(Task statement) Could you please output all of the data exactly, without the images?

#####

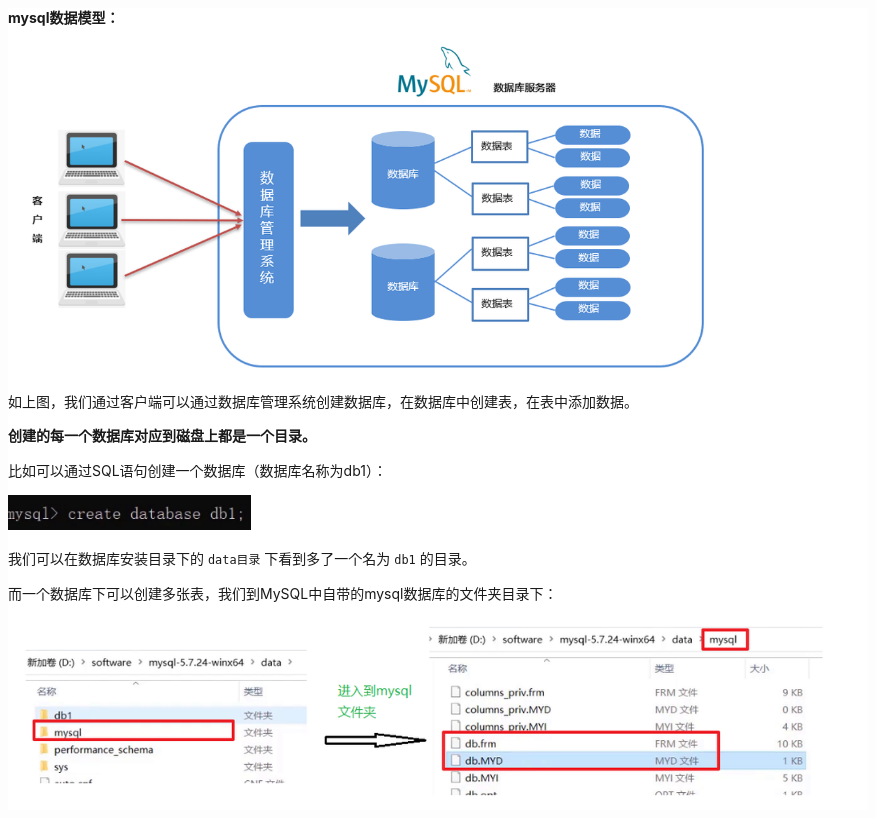 
**mysql数据模型：**

<img src="assets/image-20210721212754568.png" alt="image-20210721212754568" style="zoom:70%;" />

如上图，我们通过客户端可以通过数据库管理系统创建数据库，在数据库中创建表，在表中添加数据。



**创建的每一个数据库对应到磁盘上都是一个目录。**



比如可以通过SQL语句创建一个数据库（数据库名称为db1）：

<img src="assets/image-20210721213349761.png" alt="image-20210721213349761" style="zoom:80%;" />

我们可以在数据库安装目录下的 `data目录` 下看到多了一个名为  `db1` 的目录。



而一个数据库下可以创建多张表，我们到MySQL中自带的mysql数据库的文件夹目录下：

<img src="assets/image-20210721214029913.png" alt="image-20210721214029913" style="zoom:80%;" />
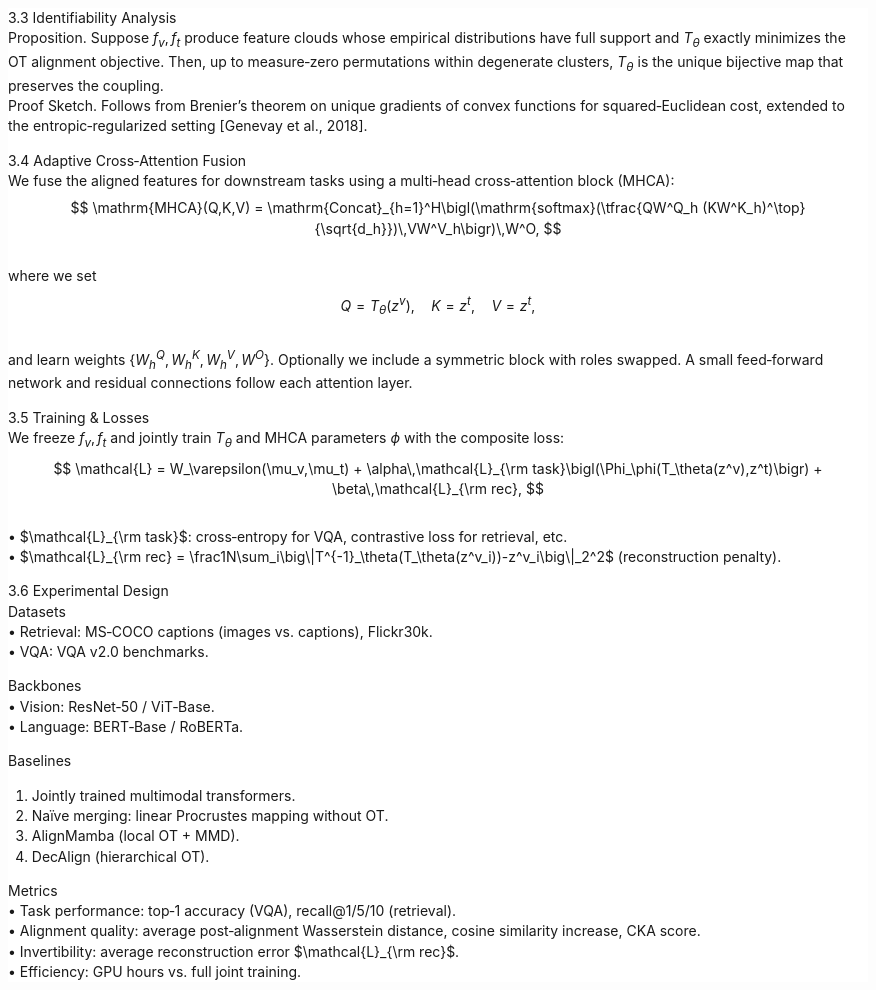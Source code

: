 3.3 Identifiability Analysis  
Proposition.  Suppose $f_v,f_t$ produce feature clouds whose empirical distributions have full support and $T_\theta$ exactly minimizes the OT alignment objective. Then, up to measure‐zero permutations within degenerate clusters, $T_\theta$ is the unique bijective map that preserves the coupling.  
Proof Sketch.  Follows from Brenier’s theorem on unique gradients of convex functions for squared‐Euclidean cost, extended to the entropic‐regularized setting [Genevay et al., 2018].  

3.4 Adaptive Cross‐Attention Fusion  
We fuse the aligned features for downstream tasks using a multi‐head cross‐attention block (MHCA):  
  $$  
    \mathrm{MHCA}(Q,K,V) 
      = \mathrm{Concat}_{h=1}^H\bigl(\mathrm{softmax}(\tfrac{QW^Q_h (KW^K_h)^\top}{\sqrt{d_h}})\,VW^V_h\bigr)\,W^O,  
  $$  
where we set  
  $$Q = T_\theta(z^v),\quad K = z^t,\quad V = z^t,$$  
and learn weights $\{W^Q_h,W^K_h,W^V_h,W^O\}$. Optionally we include a symmetric block with roles swapped. A small feed‐forward network and residual connections follow each attention layer.  

3.5 Training & Losses  
We freeze $f_v,f_t$ and jointly train $T_\theta$ and MHCA parameters $\phi$ with the composite loss:  
  $$  
    \mathcal{L} 
    = W_\varepsilon(\mu_v,\mu_t) 
      + \alpha\,\mathcal{L}_{\rm task}\bigl(\Phi_\phi(T_\theta(z^v),z^t)\bigr)
      + \beta\,\mathcal{L}_{\rm rec},  
  $$  
  • $\mathcal{L}_{\rm task}$: cross‐entropy for VQA, contrastive loss for retrieval, etc.  
  • $\mathcal{L}_{\rm rec} = \frac1N\sum_i\big\|T^{-1}_\theta(T_\theta(z^v_i))-z^v_i\big\|_2^2$ (reconstruction penalty).  

3.6 Experimental Design  
Datasets  
  • Retrieval: MS‐COCO captions (images vs. captions), Flickr30k.  
  • VQA: VQA v2.0 benchmarks.  

Backbones  
  • Vision: ResNet‐50 / ViT‐Base.  
  • Language: BERT‐Base / RoBERTa.  

Baselines  
  1. Jointly trained multimodal transformers.  
  2. Naïve merging: linear Procrustes mapping without OT.  
  3. AlignMamba (local OT + MMD).  
  4. DecAlign (hierarchical OT).  

Metrics  
  • Task performance: top‐1 accuracy (VQA), recall@1/5/10 (retrieval).  
  • Alignment quality: average post‐alignment Wasserstein distance, cosine similarity increase, CKA score.  
  • Invertibility: average reconstruction error $\mathcal{L}_{\rm rec}$.  
  • Efficiency: GPU hours vs. full joint training.  
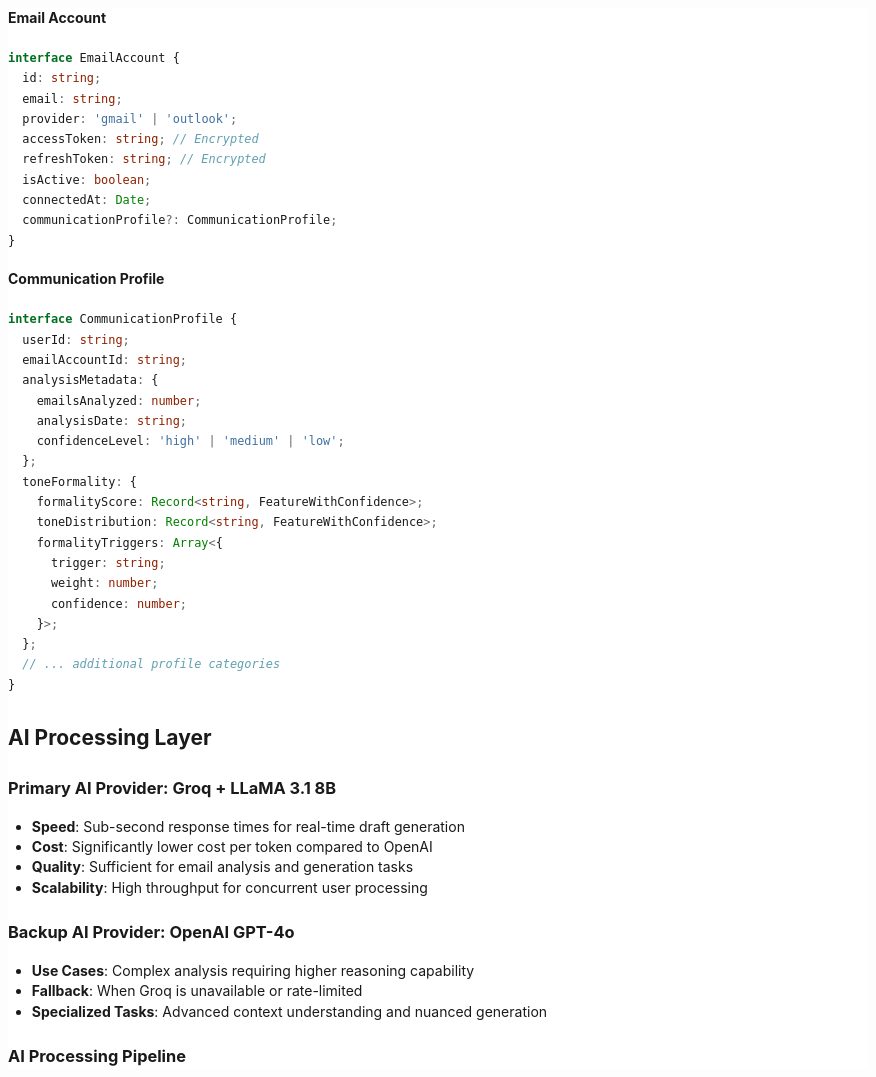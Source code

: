 #### Email Account
```typescript
interface EmailAccount {
  id: string;
  email: string;
  provider: 'gmail' | 'outlook';
  accessToken: string; // Encrypted
  refreshToken: string; // Encrypted
  isActive: boolean;
  connectedAt: Date;
  communicationProfile?: CommunicationProfile;
}
```

#### Communication Profile
```typescript
interface CommunicationProfile {
  userId: string;
  emailAccountId: string;
  analysisMetadata: {
    emailsAnalyzed: number;
    analysisDate: string;
    confidenceLevel: 'high' | 'medium' | 'low';
  };
  toneFormality: {
    formalityScore: Record<string, FeatureWithConfidence>;
    toneDistribution: Record<string, FeatureWithConfidence>;
    formalityTriggers: Array<{
      trigger: string;
      weight: number;
      confidence: number;
    }>;
  };
  // ... additional profile categories
}
```

## AI Processing Layer

### Primary AI Provider: Groq + LLaMA 3.1 8B
- **Speed**: Sub-second response times for real-time draft generation
- **Cost**: Significantly lower cost per token compared to OpenAI
- **Quality**: Sufficient for email analysis and generation tasks
- **Scalability**: High throughput for concurrent user processing

### Backup AI Provider: OpenAI GPT-4o
- **Use Cases**: Complex analysis requiring higher reasoning capability
- **Fallback**: When Groq is unavailable or rate-limited
- **Specialized Tasks**: Advanced context understanding and nuanced generation

### AI Processing Pipeline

#####

(Your response)
**mysql数据模型：**

<img src="assets/image-20210721212754568.png" alt="image-20210721212754568" style="zoom:70%;" />

如上图，我们通过客户端可以通过数据库管理系统创建数据库，在数据库中创建表，在表中添加数据。



**创建的每一个数据库对应到磁盘上都是一个目录。**



比如可以通过SQL语句创建一个数据库（数据库名称为db1）：

<img src="assets/image-20210721213349761.png" alt="image-20210721213349761" style="zoom:80%;" />

我们可以在数据库安装目录下的 `data目录` 下看到多了一个名为  `db1` 的目录。



而一个数据库下可以创建多张表，我们到MySQL中自带的mysql数据库的文件夹目录下：

<img src="assets/image-20210721214029913.png" alt="image-20210721214029913" style="zoom:80%;" />
Source code

: 3.3 Identifiability Analysis  
Proposition.  Suppose $f_v,f_t$ produce feature clouds whose empirical distributions have full support and $T_\theta$ exactly minimizes the OT alignment objective. Then, up to measure‐zero permutations within degenerate clusters, $T_\theta$ is the unique bijective map that preserves the coupling.  
Proof Sketch.  Follows from Brenier’s theorem on unique gradients of convex functions for squared‐Euclidean cost, extended to the entropic‐regularized setting [Genevay et al., 2018].  

3.4 Adaptive Cross‐Attention Fusion  
We fuse the aligned features for downstream tasks using a multi‐head cross‐attention block (MHCA):  
  $$  
    \mathrm{MHCA}(Q,K,V) 
      = \mathrm{Concat}_{h=1}^H\bigl(\mathrm{softmax}(\tfrac{QW^Q_h (KW^K_h)^\top}{\sqrt{d_h}})\,VW^V_h\bigr)\,W^O,  
  $$  
where we set  
  $$Q = T_\theta(z^v),\quad K = z^t,\quad V = z^t,$$  
and learn weights $\{W^Q_h,W^K_h,W^V_h,W^O\}$. Optionally we include a symmetric block with roles swapped. A small feed‐forward network and residual connections follow each attention layer.  

3.5 Training & Losses  
We freeze $f_v,f_t$ and jointly train $T_\theta$ and MHCA parameters $\phi$ with the composite loss:  
  $$  
    \mathcal{L} 
    = W_\varepsilon(\mu_v,\mu_t) 
      + \alpha\,\mathcal{L}_{\rm task}\bigl(\Phi_\phi(T_\theta(z^v),z^t)\bigr)
      + \beta\,\mathcal{L}_{\rm rec},  
  $$  
  • $\mathcal{L}_{\rm task}$: cross‐entropy for VQA, contrastive loss for retrieval, etc.  
  • $\mathcal{L}_{\rm rec} = \frac1N\sum_i\big\|T^{-1}_\theta(T_\theta(z^v_i))-z^v_i\big\|_2^2$ (reconstruction penalty).  

3.6 Experimental Design  
Datasets  
  • Retrieval: MS‐COCO captions (images vs. captions), Flickr30k.  
  • VQA: VQA v2.0 benchmarks.  

Backbones  
  • Vision: ResNet‐50 / ViT‐Base.  
  • Language: BERT‐Base / RoBERTa.  

Baselines  
  1. Jointly trained multimodal transformers.  
  2. Naïve merging: linear Procrustes mapping without OT.  
  3. AlignMamba (local OT + MMD).  
  4. DecAlign (hierarchical OT).  

Metrics  
  • Task performance: top‐1 accuracy (VQA), recall@1/5/10 (retrieval).  
  • Alignment quality: average post‐alignment Wasserstein distance, cosine similarity increase, CKA score.  
  • Invertibility: average reconstruction error $\mathcal{L}_{\rm rec}$.  
  • Efficiency: GPU hours vs. full joint training.  
Source code

: #### Email Account
```typescript
interface EmailAccount {
  id: string;
  email: string;
  provider: 'gmail' | 'outlook';
  accessToken: string; // Encrypted
  refreshToken: string; // Encrypted
  isActive: boolean;
  connectedAt: Date;
  communicationProfile?: CommunicationProfile;
}
```

#### Communication Profile
```typescript
interface CommunicationProfile {
  userId: string;
  emailAccountId: string;
  analysisMetadata: {
    emailsAnalyzed: number;
    analysisDate: string;
    confidenceLevel: 'high' | 'medium' | 'low';
  };
  toneFormality: {
    formalityScore: Record<string, FeatureWithConfidence>;
    toneDistribution: Record<string, FeatureWithConfidence>;
    formalityTriggers: Array<{
      trigger: string;
      weight: number;
      confidence: number;
    }>;
  };
  // ... additional profile categories
}
```

## AI Processing Layer

### Primary AI Provider: Groq + LLaMA 3.1 8B
- **Speed**: Sub-second response times for real-time draft generation
- **Cost**: Significantly lower cost per token compared to OpenAI
- **Quality**: Sufficient for email analysis and generation tasks
- **Scalability**: High throughput for concurrent user processing

### Backup AI Provider: OpenAI GPT-4o
- **Use Cases**: Complex analysis requiring higher reasoning capability
- **Fallback**: When Groq is unavailable or rate-limited
- **Specialized Tasks**: Advanced context understanding and nuanced generation

### AI Processing Pipeline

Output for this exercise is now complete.